→ Problem details
Only these lines of the data below are wanted: the one with "This project basic", the one with "mysql-workbench is not", and any lines between them, each repeated exactly.

-=-=-=-=-

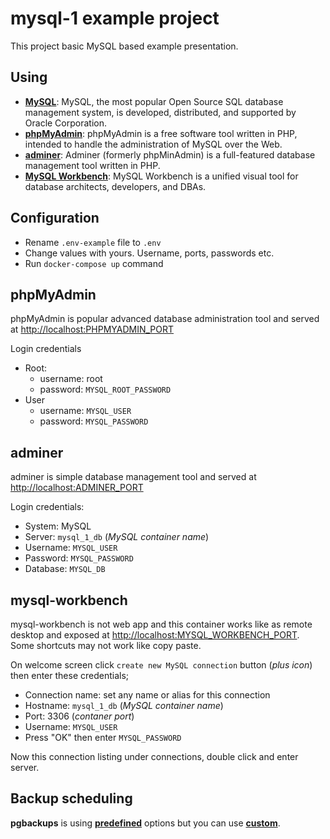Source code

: # mysql-1 example project

This project basic MySQL based example presentation. 

## Using

- **[MySQL](https://www.mysql.com/)**: MySQL, the most popular Open Source SQL database management system, is developed, distributed, and supported by Oracle Corporation.
- **[phpMyAdmin](https://www.phpmyadmin.net/)**: phpMyAdmin is a free software tool written in PHP, intended to handle the administration of MySQL over the Web.
- **[adminer](https://www.adminer.org/)**: Adminer (formerly phpMinAdmin) is a full-featured database management tool written in PHP.
- **[MySQL Workbench](https://www.mysql.com/products/workbench/)**: MySQL Workbench is a unified visual tool for database architects, developers, and DBAs.

## Configuration

- Rename `.env-example` file to `.env`
- Change values with yours. Username, ports, passwords etc.
- Run `docker-compose up` command

## phpMyAdmin

phpMyAdmin is popular advanced database administration tool and served at [http://localhost:PHPMYADMIN_PORT](http://localhost:PHPMYADMIN_PORT)

Login credentials

- Root:
  - username: root
  - password: `MYSQL_ROOT_PASSWORD`
- User
  - username: `MYSQL_USER`
  - password: `MYSQL_PASSWORD`

## adminer

adminer is simple database management tool and served at [http://localhost:ADMINER_PORT](http://localhost:ADMINER_PORT)

Login credentials:

- System: MySQL
- Server: `mysql_1_db` (*MySQL container name*)
- Username: `MYSQL_USER`
- Password: `MYSQL_PASSWORD`
- Database: `MYSQL_DB`

## mysql-workbench

mysql-workbench is not web app and this container works like as remote desktop and exposed at [http://localhost:MYSQL_WORKBENCH_PORT](http://localhost:MYSQL_WORKBENCH_PORT). Some shortcuts may not work like copy paste.

On welcome screen click `create new MySQL connection` button (*plus icon*) then enter these credentials;

- Connection name: set any name or alias for this connection
- Hostname: `mysql_1_db` (*MySQL container name*)
- Port: 3306 (*contaner port*)
- Username: `MYSQL_USER`
- Press "OK" then enter `MYSQL_PASSWORD`

Now this connection listing under connections, double click and enter server.

## Backup scheduling

**pgbackups** is using **[predefined](http://godoc.org/github.com/robfig/cron#hdr-Predefined_schedules)** options but you can use **[custom](https://crontab.cronhub.io/)**.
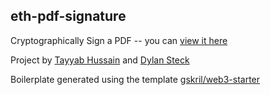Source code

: ## eth-pdf-signature

Cryptographically Sign a PDF -- you can [view it here](https://eth-pdf-signature.vercel.app/)

Project by [Tayyab Hussain](https://www.tayyabh.com/) and [Dylan Steck](https://dylansteck.com)

Boilerplate generated using the template [gskril/web3-starter](https://github.com/gskril/web3-starter)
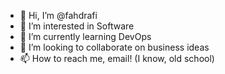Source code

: - 👋 Hi, I’m @fahdrafi
- 👀 I’m interested in Software
- 🌱 I’m currently learning DevOps
- 💞️ I’m looking to collaborate on business ideas
- 📫 How to reach me, email! (I know, old school)

<!---
fahdrafi/fahdrafi is a ✨ special ✨ repository because its `README.md` (this file) appears on your GitHub profile.
You can click the Preview link to take a look at your changes.
--->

-=-=-=-=-

→ Finished exercise
This project basic MySQL based example presentation. 

## Using

- **[MySQL](https://www.mysql.com/)**: MySQL, the most popular Open Source SQL database management system, is developed, distributed, and supported by Oracle Corporation.
- **[phpMyAdmin](https://www.phpmyadmin.net/)**: phpMyAdmin is a free software tool written in PHP, intended to handle the administration of MySQL over the Web.
- **[adminer](https://www.adminer.org/)**: Adminer (formerly phpMinAdmin) is a full-featured database management tool written in PHP.
- **[MySQL Workbench](https://www.mysql.com/products/workbench/)**: MySQL Workbench is a unified visual tool for database architects, developers, and DBAs.

## Configuration

- Rename `.env-example` file to `.env`
- Change values with yours. Username, ports, passwords etc.
- Run `docker-compose up` command

## phpMyAdmin

phpMyAdmin is popular advanced database administration tool and served at [http://localhost:PHPMYADMIN_PORT](http://localhost:PHPMYADMIN_PORT)

Login credentials

- Root:
  - username: root
  - password: `MYSQL_ROOT_PASSWORD`
- User
  - username: `MYSQL_USER`
  - password: `MYSQL_PASSWORD`

## adminer

adminer is simple database management tool and served at [http://localhost:ADMINER_PORT](http://localhost:ADMINER_PORT)

Login credentials:

- System: MySQL
- Server: `mysql_1_db` (*MySQL container name*)
- Username: `MYSQL_USER`
- Password: `MYSQL_PASSWORD`
- Database: `MYSQL_DB`

## mysql-workbench

mysql-workbench is not web app and this container works like as remote desktop and exposed at [http://localhost:MYSQL_WORKBENCH_PORT](http://localhost:MYSQL_WORKBENCH_PORT). Some shortcuts may not work like copy paste.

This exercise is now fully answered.